Amendoim, pipocas, churrasco e pinhão

Meia-noite o relógio tocou e Estrela, voz grave e pausada, atacou: "O relógio marca meia-noite e a Rádio Minuano, num patrocínio da Funerária Guerreiro - 'Do mais simples ao mais requintado' - passa a falar diretamente da rua Moron, para levar aos ouvintes uma idéia exata e clara do caso do 'Fantasma da Moron' (sobe cortina musical apropriada). Nossos microfones espalhados pelos vários pontos da residência, dificilmente deixarão de registrar qualquer ruído da sobrenatural criatura.” (sobe novamente a cortina musical).

"Os rio-grandinos, em bom número, encontram-se aqui em frente à casa assombrada. Pipoqueiros, vendedores de amendoim, churrasquinho e pinhão, anunciam seus produtos enquanto as assombrações não iniciam. Reina grande expectativa na cidade e temos certeza que nossos ouvintes acompanham tudo em seus lares, pelo rádio."

O bolero "Dos Almas"

Enquanto isto, dentro da casa, serve-se café a noite inteira. Fritam bolinhos, alguns bebem algo e acima de tudo fumam desesperadamente.

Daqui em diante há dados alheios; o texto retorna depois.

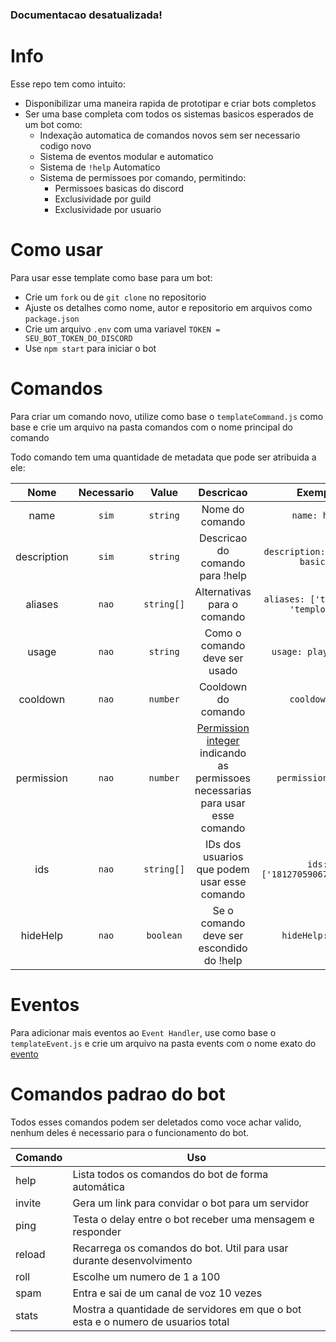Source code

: ### Documentacao desatualizada!

# Info

Esse repo tem como intuito:

-   Disponibilizar uma maneira rapida de prototipar e criar bots completos
-   Ser uma base completa com todos os sistemas basicos esperados de um bot como:
    -   Indexação automatica de comandos novos sem ser necessario codigo novo
    -   Sistema de eventos modular e automatico
    -   Sistema de `!help` Automatico
    -   Sistema de permissoes por comando, permitindo:
        -   Permissoes basicas do discord
        -   Exclusividade por guild
        -   Exclusividade por usuario

# Como usar

Para usar esse template como base para um bot:

-   Crie um `fork` ou de `git clone` no repositorio
-   Ajuste os detalhes como nome, autor e repositorio em arquivos como `package.json`
-   Crie um arquivo `.env` com uma variavel `TOKEN = SEU_BOT_TOKEN_DO_DISCORD`
-   Use `npm start` para iniciar o bot

# Comandos

Para criar um comando novo, utilize como base o `templateCommand.js` como base e crie um arquivo na pasta comandos com o nome principal do comando

Todo comando tem uma quantidade de metadata que pode ser atribuida a ele:

|    Nome     | Necessario |   Value    |                                                        Descricao                                                         |               Exemplo               |
| :---------: | :--------: | :--------: | :----------------------------------------------------------------------------------------------------------------------: | :---------------------------------: |
|    name     |   `sim`    |  `string`  |                                                     Nome do comando                                                      |            `name: help`             |
| description |   `sim`    |  `string`  |                                             Descricao do comando para !help                                              |   `description: 'comando basico'`   |
|   aliases   |   `nao`    | `string[]` |                                               Alternativas para o comando                                                | `aliases: ['template', 'templote']` |
|    usage    |   `nao`    |  `string`  |                                              Como o comando deve ser usado                                               |        `usage: play [link]`         |
|  cooldown   |   `nao`    |  `number`  |                                                   Cooldown do comando                                                    |            `cooldown: 5`            |
| permission  |   `nao`    |  `number`  | [Permission integer](https://discordapi.com/permissions.html) indicando as permissoes necessarias para usar esse comando |         `permission: 8192`          |
|     ids     |   `nao`    | `string[]` |                                       IDs dos usuarios que podem usar esse comando                                       |    `ids: ['181270590672338944']`    |
|  hideHelp   |   `nao`    | `boolean`  |                                         Se o comando deve ser escondido do !help                                         |          `hideHelp: true`           |

# Eventos

Para adicionar mais eventos ao `Event Handler`, use como base o `templateEvent.js` e crie um arquivo na pasta events com o nome exato do [evento](https://discord.js.org/#/docs/main/stable/class/Client?scrollTo=e-channelCreate)

# Comandos padrao do bot

Todos esses comandos podem ser deletados como voce achar valido, nenhum deles é necessario para o funcionamento do bot.

| Comando | Uso                                                                              |
| ------- | -------------------------------------------------------------------------------- |
| help    | Lista todos os comandos do bot de forma automática                               |
| invite  | Gera um link para convidar o bot para um servidor                                |
| ping    | Testa o delay entre o bot receber uma mensagem e responder                       |
| reload  | Recarrega os comandos do bot. Util para usar durante desenvolvimento             |
| roll    | Escolhe um numero de 1 a 100                                                     |
| spam    | Entra e sai de um canal de voz 10 vezes                                          |
| stats   | Mostra a quantidade de servidores em que o bot esta e o numero de usuarios total |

As crianças, assustadas, procuram dormir no colo dos pais. Há muito 'diz-que-diz' e ninguém na verdade consegue conciliar o sono. Enfim, é um drama. Pessoas são entrevistadas, as opiniões variam, o tempo passa e nada do fantasma manifestar-se.

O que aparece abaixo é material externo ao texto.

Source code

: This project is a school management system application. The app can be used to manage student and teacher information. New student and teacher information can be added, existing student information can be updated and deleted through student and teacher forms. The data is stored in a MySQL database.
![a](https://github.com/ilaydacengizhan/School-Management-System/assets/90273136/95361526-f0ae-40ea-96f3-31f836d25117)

Vez em quando o vento fazia um barulho mais forte no microfone do telhado e os ouvintes da vizinhança abriam suas janelas, curiosos. Tudo seguia naquele suspense. Num dos intervalos, Estrela pediu que o estúdio rodasse uma música, enquanto aguardavam o fantasma. O operador não vacilou e atacou de 'Dos Almas'(*), um lindo e sugestivo bolero.

Aqui, ó!

Na volta dos comerciais, entrevistamos um delegado de polícia. Ele disse que estavam trabalhando no caso havia três noites. O policial acreditava que aquilo tudo não passava de uma brincadeira de mau gosto. Queriam resolver o caso rapidamente, pois estava causando transtornos à família e também à cidade.

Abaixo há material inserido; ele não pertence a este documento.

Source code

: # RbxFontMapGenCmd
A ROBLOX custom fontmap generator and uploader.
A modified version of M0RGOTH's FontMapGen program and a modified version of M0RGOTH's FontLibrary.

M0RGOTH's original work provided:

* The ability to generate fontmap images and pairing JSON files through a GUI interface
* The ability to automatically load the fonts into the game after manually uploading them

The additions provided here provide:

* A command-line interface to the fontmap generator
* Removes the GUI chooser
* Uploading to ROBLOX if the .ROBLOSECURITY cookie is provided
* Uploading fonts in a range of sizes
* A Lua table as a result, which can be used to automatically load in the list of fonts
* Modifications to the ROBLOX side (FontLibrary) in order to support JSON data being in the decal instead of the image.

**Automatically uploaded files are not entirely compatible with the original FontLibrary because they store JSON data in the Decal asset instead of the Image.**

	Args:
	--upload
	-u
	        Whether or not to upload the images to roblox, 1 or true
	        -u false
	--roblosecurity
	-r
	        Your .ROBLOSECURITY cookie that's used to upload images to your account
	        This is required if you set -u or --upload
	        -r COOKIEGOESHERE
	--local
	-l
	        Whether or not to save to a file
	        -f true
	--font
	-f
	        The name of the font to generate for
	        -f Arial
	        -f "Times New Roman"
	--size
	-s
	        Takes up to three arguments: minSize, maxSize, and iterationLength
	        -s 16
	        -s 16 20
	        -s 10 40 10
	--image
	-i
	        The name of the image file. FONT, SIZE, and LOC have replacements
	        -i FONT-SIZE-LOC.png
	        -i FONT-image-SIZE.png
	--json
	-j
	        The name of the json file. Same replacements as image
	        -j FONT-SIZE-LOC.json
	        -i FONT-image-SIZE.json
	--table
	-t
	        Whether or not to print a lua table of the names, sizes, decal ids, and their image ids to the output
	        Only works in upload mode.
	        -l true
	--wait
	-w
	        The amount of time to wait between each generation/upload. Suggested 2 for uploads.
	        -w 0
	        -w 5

No exato momento em que o delegado falava um estrondo se fez ouvir em nossos fones e nos receptores da cidade. Imediatamente após, um pequeno ruído agudo que repetia-se ao fim de poucos segundos:..tsk..tsk...tsk...tsk... e depois parou. Todos se entreolharam, estáticos por mais alguns segundos, após o que, Estrela dirigindo-se à mim gritou, no ar:...Holmes...vai lá, conferir o que houve! Então respondi:...Eu??...Aqui, óóó!!!

Epílogo

Voltei ao local na manhã seguinte e descobri que, com o vento, o microfone havia caído e ficara pendurado no telhado, como um pêndulo. Roçava nas folhas das árvores e causava aquele estranho efeito sonoro. Passados alguns dias, as pedras pararam de ser atiradas no telhado e a cidade voltou à vida normal. Nunca mais se falou no Fantasma da Moron!!!